As described in the previous articles, adherence to treatment of patients suffering from neurological conditions can be a big issue; for Parkinson’s disease, sub-optimal adherence is estimated to vary between 10 and 67%,1 and up to half of patients with conditions such as epilepsy and bipolar disorder are estimated to be non-adherent to medication.2,3 Low adherence comes with big costs for the patients, their families, and society as whole.1–3 The behavioral sciences help us to understand the decision-making processes that lead to non- adherence, but can they help patients make better choices?

How can people be “nudged” to make better choices for their health?

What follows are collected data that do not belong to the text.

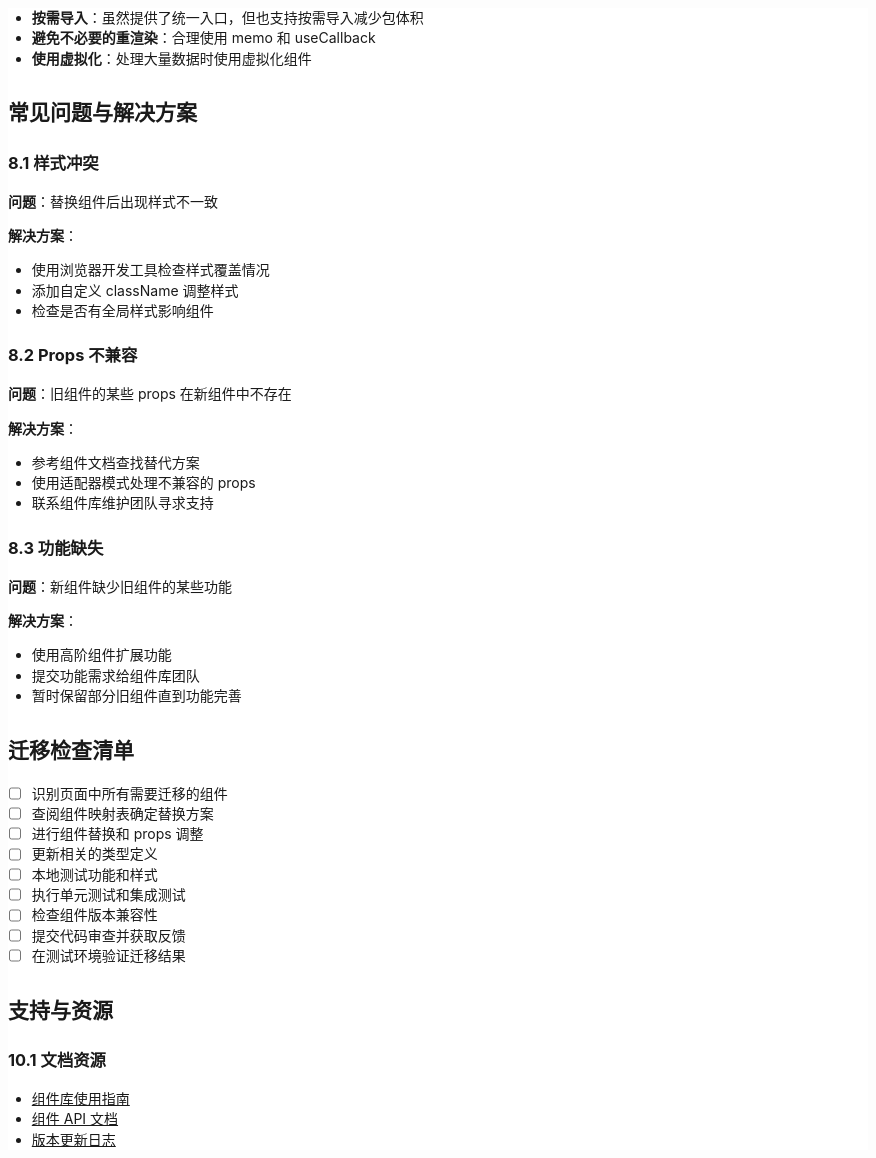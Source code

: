 - **按需导入**：虽然提供了统一入口，但也支持按需导入减少包体积
- **避免不必要的重渲染**：合理使用 memo 和 useCallback
- **使用虚拟化**：处理大量数据时使用虚拟化组件

## 常见问题与解决方案

### 8.1 样式冲突

**问题**：替换组件后出现样式不一致

**解决方案**：

- 使用浏览器开发工具检查样式覆盖情况
- 添加自定义 className 调整样式
- 检查是否有全局样式影响组件

### 8.2 Props 不兼容

**问题**：旧组件的某些 props 在新组件中不存在

**解决方案**：

- 参考组件文档查找替代方案
- 使用适配器模式处理不兼容的 props
- 联系组件库维护团队寻求支持

### 8.3 功能缺失

**问题**：新组件缺少旧组件的某些功能

**解决方案**：

- 使用高阶组件扩展功能
- 提交功能需求给组件库团队
- 暂时保留部分旧组件直到功能完善

## 迁移检查清单

- [ ] 识别页面中所有需要迁移的组件
- [ ] 查阅组件映射表确定替换方案
- [ ] 进行组件替换和 props 调整
- [ ] 更新相关的类型定义
- [ ] 本地测试功能和样式
- [ ] 执行单元测试和集成测试
- [ ] 检查组件版本兼容性
- [ ] 提交代码审查并获取反馈
- [ ] 在测试环境验证迁移结果

## 支持与资源

### 10.1 文档资源

- [组件库使用指南](./组件库使用指南.md)
- [组件 API 文档](./components-api/)
- [版本更新日志](./changelog.md)
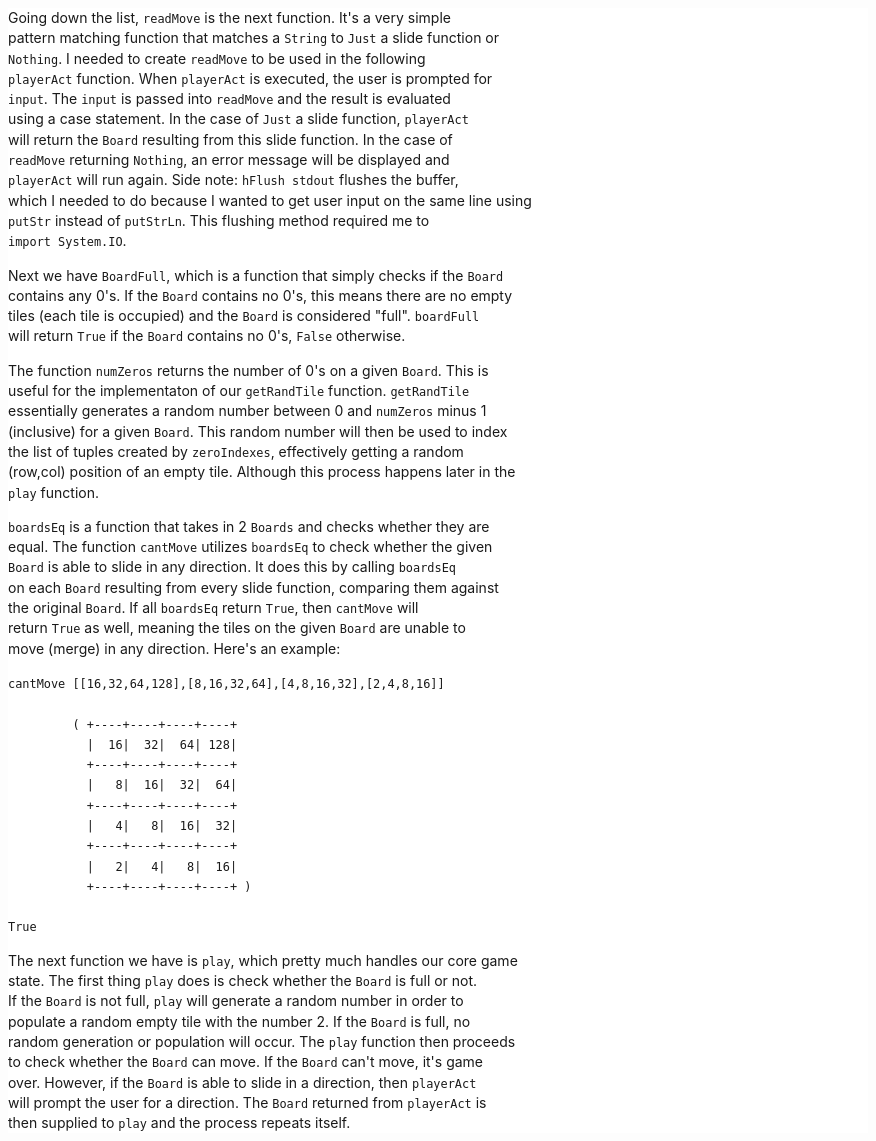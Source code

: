 Going down the list, `readMove` is the next function. It's a very simple  
pattern matching function that matches a `String` to `Just` a slide function or  
`Nothing`. I needed to create `readMove` to be used in the following  
`playerAct` function. When `playerAct` is executed, the user is prompted for  
`input`. The `input` is passed into `readMove` and the result is evaluated  
using a case statement. In the case of `Just` a slide function, `playerAct`  
will return the `Board` resulting from this slide function. In the case of  
`readMove` returning `Nothing`, an error message will be displayed and  
`playerAct` will run again. Side note: `hFlush stdout` flushes the buffer,  
which I needed to do because I wanted to get user input on the same line using  
`putStr` instead of `putStrLn`. This flushing method required me to  
`import System.IO`.

Next we have `BoardFull`, which is a function that simply checks if the `Board`  
contains any 0's. If the `Board` contains no 0's, this means there are no empty  
tiles (each tile is occupied) and the `Board` is considered "full". `boardFull`  
will return `True` if the `Board` contains no 0's, `False` otherwise.

The function `numZeros` returns the number of 0's on a given `Board`. This is  
useful for the implementaton of our `getRandTile` function. `getRandTile`  
essentially generates a random number between 0 and `numZeros` minus 1  
(inclusive) for a given `Board`. This random number will then be used to index  
the list of tuples created by `zeroIndexes`, effectively getting a random  
(row,col) position of an empty tile. Although this process happens later in the  
`play` function.

`boardsEq` is a function that takes in 2 `Boards` and checks whether they are  
equal. The function `cantMove` utilizes `boardsEq` to check whether the given  
`Board` is able to slide in any direction. It does this by calling `boardsEq`  
on each `Board` resulting from every slide function, comparing them against  
the original `Board`. If all `boardsEq` return `True`, then `cantMove` will  
return `True` as well, meaning the tiles on the given `Board` are unable to  
move (merge) in any direction. Here's an example:
```
cantMove [[16,32,64,128],[8,16,32,64],[4,8,16,32],[2,4,8,16]]

         ( +----+----+----+----+
           |  16|  32|  64| 128|
           +----+----+----+----+
           |   8|  16|  32|  64|
           +----+----+----+----+
           |   4|   8|  16|  32|
           +----+----+----+----+
           |   2|   4|   8|  16|
           +----+----+----+----+ )

True
```
The next function we have is `play`, which pretty much handles our core game  
state. The first thing `play` does is check whether the `Board` is full or not.  
If the `Board` is not full, `play` will generate a random number in order to  
populate a random empty tile with the number 2. If the `Board` is full, no  
random generation or population will occur. The `play` function then proceeds  
to check whether the `Board` can move. If the `Board` can't move, it's game  
over. However, if the `Board` is able to slide in a direction, then `playerAct`  
will prompt the user for a direction. The `Board` returned from `playerAct` is  
then supplied to `play` and the process repeats itself.
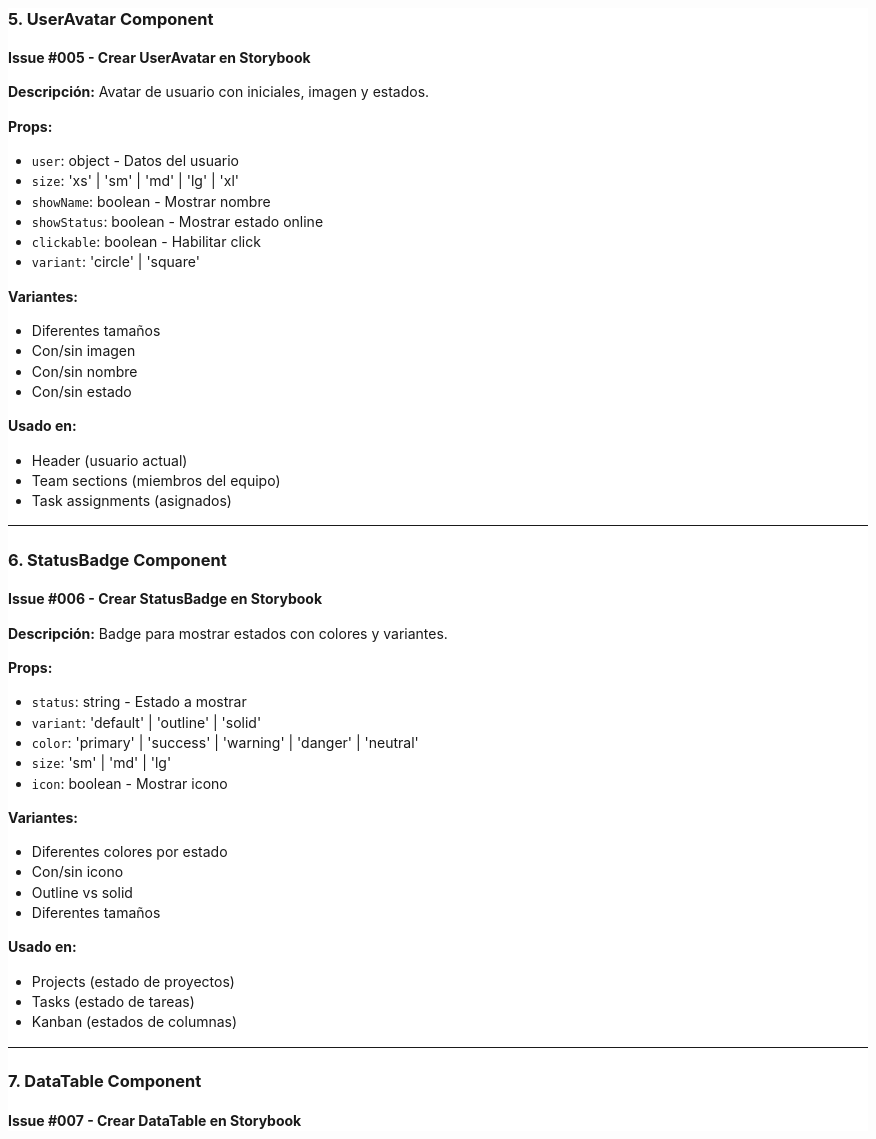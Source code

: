 ### 5. **UserAvatar Component**
**Issue #005 - Crear UserAvatar en Storybook**

**Descripción:** Avatar de usuario con iniciales, imagen y estados.

**Props:**
- `user`: object - Datos del usuario
- `size`: 'xs' | 'sm' | 'md' | 'lg' | 'xl'
- `showName`: boolean - Mostrar nombre
- `showStatus`: boolean - Mostrar estado online
- `clickable`: boolean - Habilitar click
- `variant`: 'circle' | 'square'

**Variantes:**
- Diferentes tamaños
- Con/sin imagen
- Con/sin nombre
- Con/sin estado

**Usado en:**
- Header (usuario actual)
- Team sections (miembros del equipo)
- Task assignments (asignados)

---

### 6. **StatusBadge Component**
**Issue #006 - Crear StatusBadge en Storybook**

**Descripción:** Badge para mostrar estados con colores y variantes.

**Props:**
- `status`: string - Estado a mostrar
- `variant`: 'default' | 'outline' | 'solid'
- `color`: 'primary' | 'success' | 'warning' | 'danger' | 'neutral'
- `size`: 'sm' | 'md' | 'lg'
- `icon`: boolean - Mostrar icono

**Variantes:**
- Diferentes colores por estado
- Con/sin icono
- Outline vs solid
- Diferentes tamaños

**Usado en:**
- Projects (estado de proyectos)
- Tasks (estado de tareas)
- Kanban (estados de columnas)

---

### 7. **DataTable Component**
**Issue #007 - Crear DataTable en Storybook**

Previous articles in this series describe the two systems of human thinking and decision- making according to Daniel Kahneman and Amos Tversky: automatic and spontaneous system 1 and reflective and “lazy” system 2.4–6 System 1 is responsible for about 95% of all the choices that people make in their everyday lives.6 The reactions of System 1 happen according to “rules of thumb”, or heuristics and biases. These include framing, anchoring, and status quo bias, among others, as discussed previously.4 

In their 2008 book “Nudge”, Nobel prize winner Richard Thaler and Holberg prize winner Cass Sunstein further developed this theory of decision-making and made the case for what they call “libertarian paternalism”.4 They argue that most people are not experts in the many domains that affect their day-to-day life and cannot therefore spontaneously make the best decisions when confronted with a choice. For example, when offered a large number of health insurance policies, how can a novice find the one that best fits his/her needs?*4 However, it is possible to help people and optimize their decision-making by designing the architecture of choice such that the best options appear more likely to be chosen – to “nudge” system 1 in other words.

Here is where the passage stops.